The Flower Collectors is perhaps too simple for its own good, but it’s a charming combination of Hitchcock’s Rear Window transplanted to a politically turbulent ’70s Spain.
The influences of Mi’pu’mi Games’s extremely likable new indie mystery The Flower Collectors are obvious, and quite admirably bold. It combines the structure and tone of Alfred Hitchcock’s classic thriller Rear Window, about a man solving a local murder while confined to his apartment, with the character designs of Art Spiegelman’s all-time-great graphic novel Maus, which cast the perpetrators and victims of the Holocaust as animals. Cribbing so clearly from two titans of their respective mediums is a ballsy move and makes for an unusual if effective combination. But neither proves to be the game’s secret weapon, which instead excels in evoking the political unrest of a hazy ‘70s Spain as it transitions from fascism to democracy.
Being a game requiring at least some degree of interactivity and player agency, The Flower Collectors can’t emulate the precise craft of Hitchcock, though by swapping the mystery’s thematic undercurrents for a more turbulent and wide-reaching plot, it helps to foreground the whodunit rather than the form. The period Barcelona setting, a fraught battleground between the State and a radical left-wing as enduring authoritarianism wanes in the face of proposed pluralism, is a brilliant one. And it’s in drawing on the legacy of Francisco Franco’s totalitarian regime that The Flower Collectors really shines as a parable, even if it can’t quite glimmer as a game.
The player-character, Jorge, a wheelchair-bound former police officer from whose balcony much of the game’s spying is done, is a holdover of the Franco regime’s clampdown on supposedly anti-Spanish artists, minorities, and free-thinkers. His sense of moral duty chafes against a bitter conservatism that is repeatedly challenged throughout the game’s story, which forces him to confront his past actions and current values.

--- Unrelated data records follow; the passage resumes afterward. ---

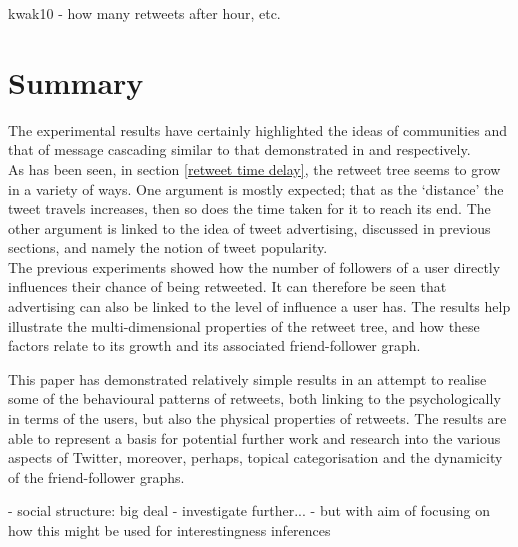 kwak10 - how many retweets after hour, etc.

\section{Summary}
The experimental results have certainly highlighted the ideas of communities and that of message cascading similar to that demonstrated in \cite{java07} and \cite{galuba10} respectively.\\
As has been seen, in section \ref{retweet time delay}, the retweet tree seems to grow in a variety of ways. One argument is mostly expected; that as the `distance' the tweet travels increases, then so does the time taken for it to reach its end. The other argument is linked to the idea of tweet advertising, discussed in previous sections, and namely the notion of tweet popularity.\\
The previous experiments showed how the number of followers of a user directly influences their chance of being retweeted. It can therefore be seen that advertising can also be linked to the level of influence a user has. The results help illustrate the multi-dimensional properties of the retweet tree, and how these factors relate to its growth and its associated friend-follower graph.

This paper has demonstrated relatively simple results in an attempt to realise some of the behavioural patterns of retweets, both linking to the psychologically in terms of the users, but also the physical properties of retweets. The results are able to represent a basis for potential further work and research into the various aspects of Twitter, moreover, perhaps, topical categorisation and the dynamicity of the friend-follower graphs.

- social structure: big deal - investigate further...
- but with aim of focusing on how this might be used for interestingness inferences


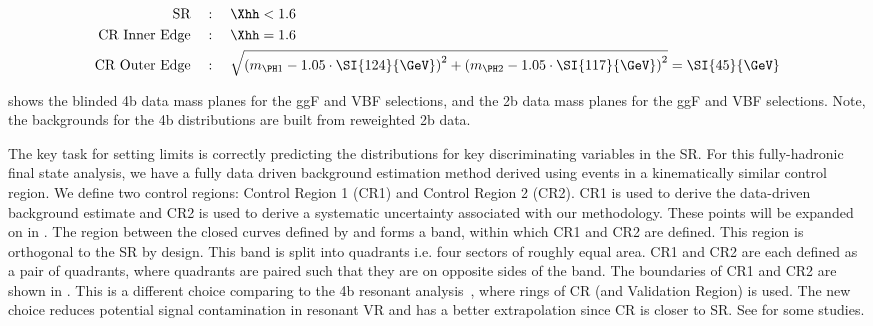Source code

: \begin{align}
	\text{SR} \quad &: \quad \Xhh < 1.6 \label{eq:sr} \\ 
	\text{CR\ Inner\ Edge} \quad &: \quad \Xhh = 1.6 \label{eq:cr_in} \\
	\text{CR\ Outer\ Edge} \quad &: \quad \sqrt{ \left(m_{\PH1} - 1.05 \cdot \SI{124}{\GeV}\right)^2 +  \left(m_{\PH2} - 1.05 \cdot \SI{117}{\GeV}\right)^2 } = \SI{45}{\GeV}  \label{eq:cr_out}
\end{align}

\Fig{\ref{fig:massplanes-allYrs-data}} shows the blinded 4b data mass planes for the ggF and VBF selections, and the 2b data mass planes for the ggF and VBF selections. Note, the backgrounds for the 4b distributions are built from reweighted 2b data.

The key task for setting limits is correctly predicting the distributions for key discriminating variables in the SR. 
For this fully-hadronic final state analysis, we have a fully data driven background estimation method derived using events in a kinematically similar control region.
We define two control regions: Control Region 1 (CR1) and Control Region 2 (CR2). 
CR1 is used to derive the data-driven background estimate and CR2 is used to derive a systematic uncertainty associated with our methodology. 
These points will be expanded on in \Sect{\ref{sec:bkgdestimation}}. 
The region between the closed curves defined by \Eqn{\ref{eq:cr_in}} and \Eqn{\ref{eq:cr_out}} forms a band, within which CR1 and CR2 are defined. This region is orthogonal to the SR by design. This band is split into quadrants i.e. four sectors of roughly equal area. CR1 and CR2 are each defined as a pair of quadrants, where quadrants are paired such that they are on opposite sides of the band. The boundaries of CR1 and CR2 are shown in \Fig{\ref{fig:massplanes-allYrs-data}}.
This is a different choice comparing to the 4b resonant analysis~\cite{bbbbresolvedNote}, where rings of CR (and Validation Region) is used.
The new choice reduces potential signal contamination in resonant VR and has a better extrapolation since CR is closer to SR.
See \App{\ref{train-with-sig-inject}} for some studies.

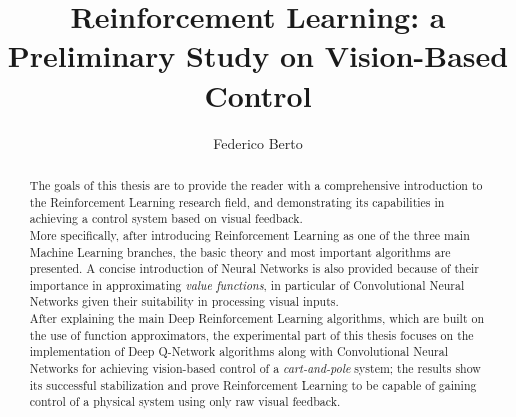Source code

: \documentclass[a4paper, 12pt]{report}
\begin{document}
	
\title{Reinforcement Learning: a Preliminary Study on Vision-Based Control}
\author{Federico Berto}






\begin{abstract}
	The goals of this thesis are to provide the reader with a comprehensive introduction to the Reinforcement Learning research field, and demonstrating its capabilities in achieving a control system based on visual feedback.
	\\
	\indent More specifically, after introducing Reinforcement Learning as one of the three main Machine Learning branches, the basic theory and most important algorithms are presented. A concise introduction of Neural Networks is also provided because of their importance in approximating \textit{value functions}, in particular of Convolutional Neural Networks given their suitability in processing visual inputs.
	\\
	\indent After explaining the main Deep Reinforcement Learning algorithms, which are built on the use of function approximators, the experimental part of this thesis focuses on the implementation of Deep Q-Network algorithms along with Convolutional Neural Networks for  achieving vision-based control of a \textit{cart-and-pole} system; the results show its successful stabilization and prove Reinforcement Learning to be capable of gaining control of a physical system using only raw visual feedback.

\end{abstract}
\end{document}

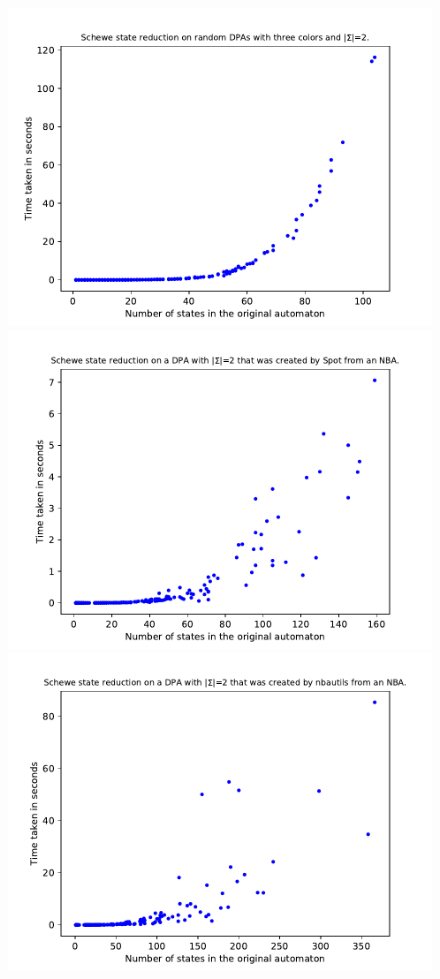 \begin{figure}
	\centering
	\begin{minipage}{0.49\textwidth}
		\includegraphics[page=6,height=.3\textheight]{../data/analysis/schewe/gendet_ap1.pdf} 
		\includegraphics[page=6,height=.3\textheight]{../data/analysis/schewe/detspot_ap1.pdf} 
		\includegraphics[page=6,height=.3\textheight]{../data/analysis/schewe/detnbaut_ap1.pdf} 

\end{minipage}
\end{figure}
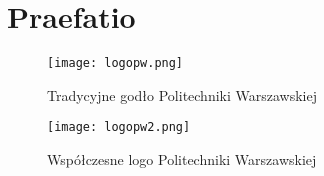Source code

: \newpage %
\section{Praefatio}
\lipsum[1] \cite{goossens93}
\begin{figure}[!h]
    \label{fig:tradycyjne-logo-pw}
    \centering \texttt{[image: logopw.png]}
    \caption{Tradycyjne godło Politechniki Warszawskiej}
\end{figure}
\lipsum[2-3]
\begin{figure}[!h]
	\label{fig:nowe-logo-pw}
	\centering \texttt{[image: logopw2.png]}
	\caption{Współczesne logo Politechniki Warszawskiej}
\end{figure}
\lipsum[4-6]
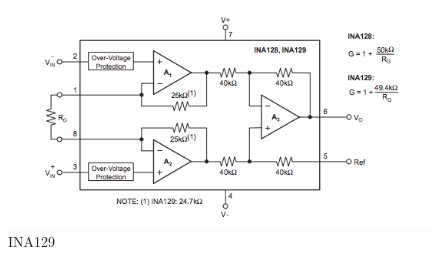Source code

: \begin{figure}[H]
\begin{center}
\includegraphics[width=12cm]{implementation/figures/INA129}
\end{center}
\caption{INA129\cite{ina}}
\label{fig:INA129}
\end{figure}
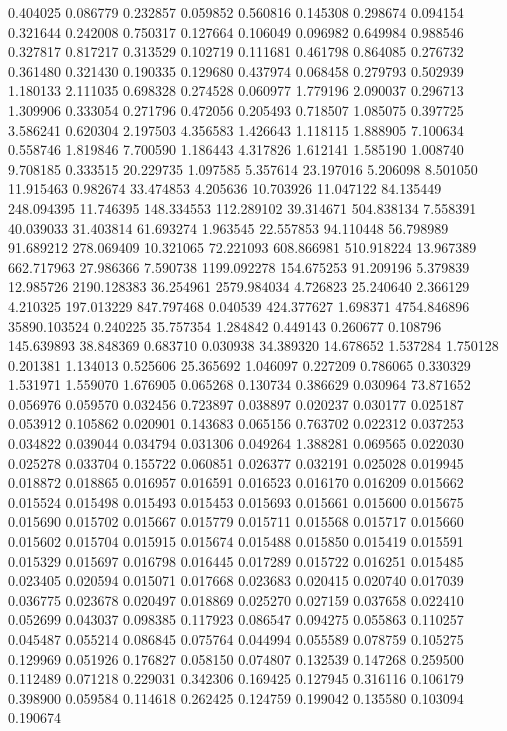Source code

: 0.404025
0.086779
0.232857
0.059852
0.560816
0.145308
0.298674
0.094154
0.321644
0.242008
0.750317
0.127664
0.106049
0.096982
0.649984
0.988546
0.327817
0.817217
0.313529
0.102719
0.111681
0.461798
0.864085
0.276732
0.361480
0.321430
0.190335
0.129680
0.437974
0.068458
0.279793
0.502939
1.180133
2.111035
0.698328
0.274528
0.060977
1.779196
2.090037
0.296713
1.309906
0.333054
0.271796
0.472056
0.205493
0.718507
1.085075
0.397725
3.586241
0.620304
2.197503
4.356583
1.426643
1.118115
1.888905
7.100634
0.558746
1.819846
7.700590
1.186443
4.317826
1.612141
1.585190
1.008740
9.708185
0.333515
20.229735
1.097585
5.357614
23.197016
5.206098
8.501050
11.915463
0.982674
33.474853
4.205636
10.703926
11.047122
84.135449
248.094395
11.746395
148.334553
112.289102
39.314671
504.838134
7.558391
40.039033
31.403814
61.693274
1.963545
22.557853
94.110448
56.798989
91.689212
278.069409
10.321065
72.221093
608.866981
510.918224
13.967389
662.717963
27.986366
7.590738
1199.092278
154.675253
91.209196
5.379839
12.985726
2190.128383
36.254961
2579.984034
4.726823
25.240640
2.366129
4.210325
197.013229
847.797468
0.040539
424.377627
1.698371
4754.846896
35890.103524
0.240225
35.757354
1.284842
0.449143
0.260677
0.108796
145.639893
38.848369
0.683710
0.030938
34.389320
14.678652
1.537284
1.750128
0.201381
1.134013
0.525606
25.365692
1.046097
0.227209
0.786065
0.330329
1.531971
1.559070
1.676905
0.065268
0.130734
0.386629
0.030964
73.871652
0.056976
0.059570
0.032456
0.723897
0.038897
0.020237
0.030177
0.025187
0.053912
0.105862
0.020901
0.143683
0.065156
0.763702
0.022312
0.037253
0.034822
0.039044
0.034794
0.031306
0.049264
1.388281
0.069565
0.022030
0.025278
0.033704
0.155722
0.060851
0.026377
0.032191
0.025028
0.019945
0.018872
0.018865
0.016957
0.016591
0.016523
0.016170
0.016209
0.015662
0.015524
0.015498
0.015493
0.015453
0.015693
0.015661
0.015600
0.015675
0.015690
0.015702
0.015667
0.015779
0.015711
0.015568
0.015717
0.015660
0.015602
0.015704
0.015915
0.015674
0.015488
0.015850
0.015419
0.015591
0.015329
0.015697
0.016798
0.016445
0.017289
0.015722
0.016251
0.015485
0.023405
0.020594
0.015071
0.017668
0.023683
0.020415
0.020740
0.017039
0.036775
0.023678
0.020497
0.018869
0.025270
0.027159
0.037658
0.022410
0.052699
0.043037
0.098385
0.117923
0.086547
0.094275
0.055863
0.110257
0.045487
0.055214
0.086845
0.075764
0.044994
0.055589
0.078759
0.105275
0.129969
0.051926
0.176827
0.058150
0.074807
0.132539
0.147268
0.259500
0.112489
0.071218
0.229031
0.342306
0.169425
0.127945
0.316116
0.106179
0.398900
0.059584
0.114618
0.262425
0.124759
0.199042
0.135580
0.103094
0.190674
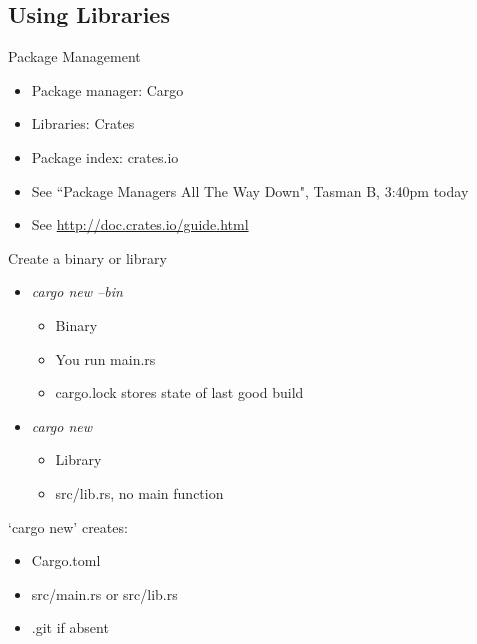 \documentclass[aspectratio=169]{beamer}
\begin{document}
\subsection{Using Libraries}

\begin{frame}
    Package Management
    \begin{itemize}
        \item Package manager: Cargo
        \item Libraries: Crates
        \item Package index: crates.io
        \item See ``Package Managers All The Way Down", Tasman B, 3:40pm today
        \item See \url{http://doc.crates.io/guide.html}
    \end{itemize}
\end{frame}

\begin{frame}
    Create a binary or library
    \begin{itemize}
        \item \textit{cargo new --bin}
            \begin{itemize}
                \item Binary
                \item You run main.rs
                \item cargo.lock stores state of last good build
            \end{itemize}
        \item \textit{cargo new}
            \begin{itemize}
                \item Library
                \item src/lib.rs, no main function
            \end{itemize}
    \end{itemize}
\end{frame}

\begin{frame}
    `cargo new' creates:
    \begin{itemize}
        \item Cargo.toml
        \item src/main.rs or src/lib.rs
        \item .git if absent
    \end{itemize}
\end{frame}
\end{document}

Jorge’s arc isn’t surprising or subtle, but it’s punctuated with some poignant moments of personal reflection, and it unfolds across a couple of hours in a way that is perfectly balanced with a developing mystery.
Since Jorge is confined to his leaky apartment, that mystery is unraveled with the help of Melinda, a spunky left-wing journalist who was supposed to meet an informant moments before he was gunned down in the plaza outside of Jorge’s window. This is the crime Jorge partially witnesses and spends the rest of The Flower Collectors attempting to solve, mostly by observing the locals through his binoculars or Melinda’s borrowed camera and sticking photographs and clues on a hidden pinboard. You quickly get to know who’s who; the cabaret singer who’s romantically entangled with a local waiter; the chess-playing Catholic priest who watches over a local homeless man; the unlikely Italian sisters who run the repair shop; the elderly lady who spends all day in her window, which is directly opposite Jorge’s. Each has their own personal story which ties into the overarching narrative, and as information is gleaned from Jorge’s photography and sketches, and Melinda’s eavesdropping and interviewing, a picture of what happened and why begins to form.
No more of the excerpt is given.